[What this task involves] Write out the listing below in its entirety, minus the pictures, without changing a word.

[Records for processing]

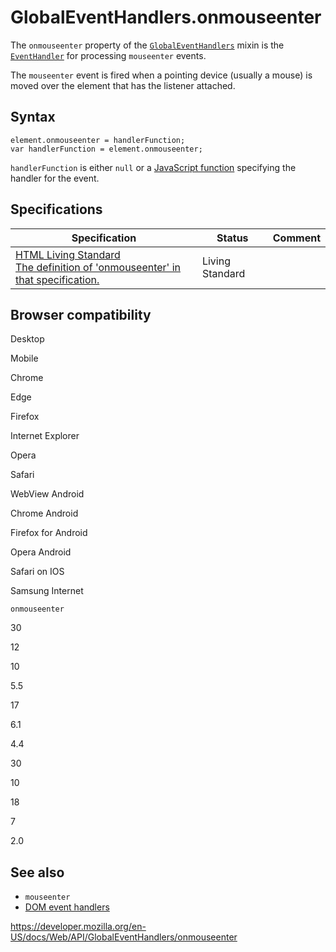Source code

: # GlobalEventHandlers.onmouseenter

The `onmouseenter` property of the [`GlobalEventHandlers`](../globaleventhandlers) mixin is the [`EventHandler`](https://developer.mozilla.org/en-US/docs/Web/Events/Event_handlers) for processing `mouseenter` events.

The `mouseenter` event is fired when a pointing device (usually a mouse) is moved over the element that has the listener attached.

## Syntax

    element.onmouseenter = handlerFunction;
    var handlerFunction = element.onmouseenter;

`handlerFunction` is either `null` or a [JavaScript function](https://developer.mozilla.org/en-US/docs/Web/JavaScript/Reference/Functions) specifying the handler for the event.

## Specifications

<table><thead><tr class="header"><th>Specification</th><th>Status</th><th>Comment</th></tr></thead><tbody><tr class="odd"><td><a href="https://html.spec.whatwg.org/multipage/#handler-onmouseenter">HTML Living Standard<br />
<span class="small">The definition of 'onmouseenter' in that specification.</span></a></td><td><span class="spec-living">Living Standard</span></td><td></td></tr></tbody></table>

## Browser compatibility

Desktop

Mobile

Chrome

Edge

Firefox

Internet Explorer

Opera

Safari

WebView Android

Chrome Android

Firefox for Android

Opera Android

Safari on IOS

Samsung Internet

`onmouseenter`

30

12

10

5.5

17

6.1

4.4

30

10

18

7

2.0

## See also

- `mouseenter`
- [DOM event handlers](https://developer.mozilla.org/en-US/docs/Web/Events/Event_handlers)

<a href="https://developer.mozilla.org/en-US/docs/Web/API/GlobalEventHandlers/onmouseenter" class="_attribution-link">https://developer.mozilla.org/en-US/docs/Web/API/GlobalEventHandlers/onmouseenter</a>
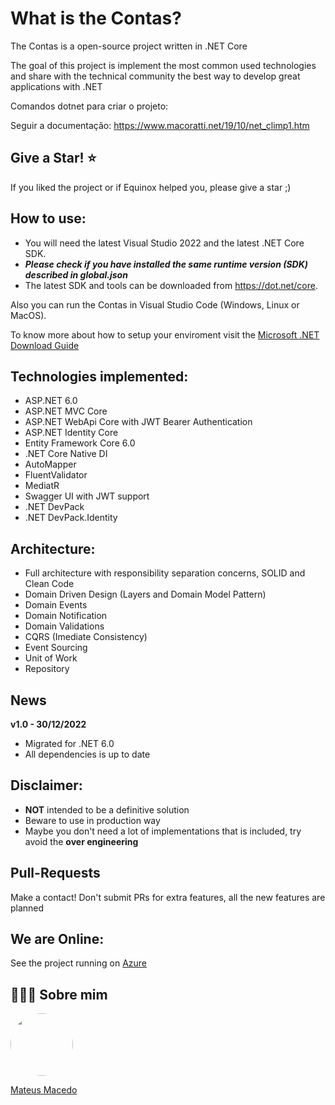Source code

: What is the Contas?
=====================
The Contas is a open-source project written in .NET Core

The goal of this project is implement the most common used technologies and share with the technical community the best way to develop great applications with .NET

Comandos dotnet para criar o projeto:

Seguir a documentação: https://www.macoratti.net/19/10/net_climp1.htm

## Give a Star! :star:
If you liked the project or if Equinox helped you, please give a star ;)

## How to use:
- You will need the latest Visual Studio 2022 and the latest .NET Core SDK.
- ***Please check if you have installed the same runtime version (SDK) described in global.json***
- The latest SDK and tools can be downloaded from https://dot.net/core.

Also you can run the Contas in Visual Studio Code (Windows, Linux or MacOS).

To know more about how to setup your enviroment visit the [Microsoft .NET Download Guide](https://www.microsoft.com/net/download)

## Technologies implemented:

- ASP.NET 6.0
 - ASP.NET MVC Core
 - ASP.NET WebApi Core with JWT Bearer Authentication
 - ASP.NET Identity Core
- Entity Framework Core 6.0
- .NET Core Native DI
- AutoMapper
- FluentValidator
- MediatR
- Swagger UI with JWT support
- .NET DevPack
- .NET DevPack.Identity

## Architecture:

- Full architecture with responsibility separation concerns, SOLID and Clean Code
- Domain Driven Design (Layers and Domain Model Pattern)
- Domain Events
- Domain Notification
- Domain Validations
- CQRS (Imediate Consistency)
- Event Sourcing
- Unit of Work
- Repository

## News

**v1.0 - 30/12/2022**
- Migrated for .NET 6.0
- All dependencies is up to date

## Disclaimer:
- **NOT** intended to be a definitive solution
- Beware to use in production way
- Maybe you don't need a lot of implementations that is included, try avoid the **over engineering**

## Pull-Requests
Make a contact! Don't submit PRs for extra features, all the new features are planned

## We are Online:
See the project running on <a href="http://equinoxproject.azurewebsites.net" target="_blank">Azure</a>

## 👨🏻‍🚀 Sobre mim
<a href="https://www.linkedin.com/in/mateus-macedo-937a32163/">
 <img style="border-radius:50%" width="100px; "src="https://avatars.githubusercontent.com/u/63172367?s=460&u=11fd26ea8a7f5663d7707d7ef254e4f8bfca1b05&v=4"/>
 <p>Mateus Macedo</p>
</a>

[Written answer]
Source code

: # GlobalEventHandlers.onmouseenter

The `onmouseenter` property of the [`GlobalEventHandlers`](../globaleventhandlers) mixin is the [`EventHandler`](https://developer.mozilla.org/en-US/docs/Web/Events/Event_handlers) for processing `mouseenter` events.

The `mouseenter` event is fired when a pointing device (usually a mouse) is moved over the element that has the listener attached.

## Syntax

    element.onmouseenter = handlerFunction;
    var handlerFunction = element.onmouseenter;

`handlerFunction` is either `null` or a [JavaScript function](https://developer.mozilla.org/en-US/docs/Web/JavaScript/Reference/Functions) specifying the handler for the event.

## Specifications

<table><thead><tr class="header"><th>Specification</th><th>Status</th><th>Comment</th></tr></thead><tbody><tr class="odd"><td><a href="https://html.spec.whatwg.org/multipage/#handler-onmouseenter">HTML Living Standard<br />
<span class="small">The definition of 'onmouseenter' in that specification.</span></a></td><td><span class="spec-living">Living Standard</span></td><td></td></tr></tbody></table>

## Browser compatibility

Desktop

Mobile

Chrome

Edge

Firefox

Internet Explorer

Opera

Safari

WebView Android

Chrome Android

Firefox for Android

Opera Android

Safari on IOS

Samsung Internet

`onmouseenter`

30

12

10

5.5

17

6.1

4.4

30

10

18

7

2.0

## See also

- `mouseenter`
- [DOM event handlers](https://developer.mozilla.org/en-US/docs/Web/Events/Event_handlers)

<a href="https://developer.mozilla.org/en-US/docs/Web/API/GlobalEventHandlers/onmouseenter" class="_attribution-link">https://developer.mozilla.org/en-US/docs/Web/API/GlobalEventHandlers/onmouseenter</a>
Source code

: What is the Contas?
=====================
The Contas is a open-source project written in .NET Core

The goal of this project is implement the most common used technologies and share with the technical community the best way to develop great applications with .NET

Comandos dotnet para criar o projeto:

Seguir a documentação: https://www.macoratti.net/19/10/net_climp1.htm

## Give a Star! :star:
If you liked the project or if Equinox helped you, please give a star ;)

## How to use:
- You will need the latest Visual Studio 2022 and the latest .NET Core SDK.
- ***Please check if you have installed the same runtime version (SDK) described in global.json***
- The latest SDK and tools can be downloaded from https://dot.net/core.

Also you can run the Contas in Visual Studio Code (Windows, Linux or MacOS).

To know more about how to setup your enviroment visit the [Microsoft .NET Download Guide](https://www.microsoft.com/net/download)

## Technologies implemented:

- ASP.NET 6.0
 - ASP.NET MVC Core
 - ASP.NET WebApi Core with JWT Bearer Authentication
 - ASP.NET Identity Core
- Entity Framework Core 6.0
- .NET Core Native DI
- AutoMapper
- FluentValidator
- MediatR
- Swagger UI with JWT support
- .NET DevPack
- .NET DevPack.Identity

## Architecture:

- Full architecture with responsibility separation concerns, SOLID and Clean Code
- Domain Driven Design (Layers and Domain Model Pattern)
- Domain Events
- Domain Notification
- Domain Validations
- CQRS (Imediate Consistency)
- Event Sourcing
- Unit of Work
- Repository

## News

**v1.0 - 30/12/2022**
- Migrated for .NET 6.0
- All dependencies is up to date

## Disclaimer:
- **NOT** intended to be a definitive solution
- Beware to use in production way
- Maybe you don't need a lot of implementations that is included, try avoid the **over engineering**

## Pull-Requests
Make a contact! Don't submit PRs for extra features, all the new features are planned

## We are Online:
See the project running on <a href="http://equinoxproject.azurewebsites.net" target="_blank">Azure</a>

## 👨🏻‍🚀 Sobre mim
<a href="https://www.linkedin.com/in/mateus-macedo-937a32163/">
 <img style="border-radius:50%" width="100px; "src="https://avatars.githubusercontent.com/u/63172367?s=460&u=11fd26ea8a7f5663d7707d7ef254e4f8bfca1b05&v=4"/>
 <p>Mateus Macedo</p>
</a>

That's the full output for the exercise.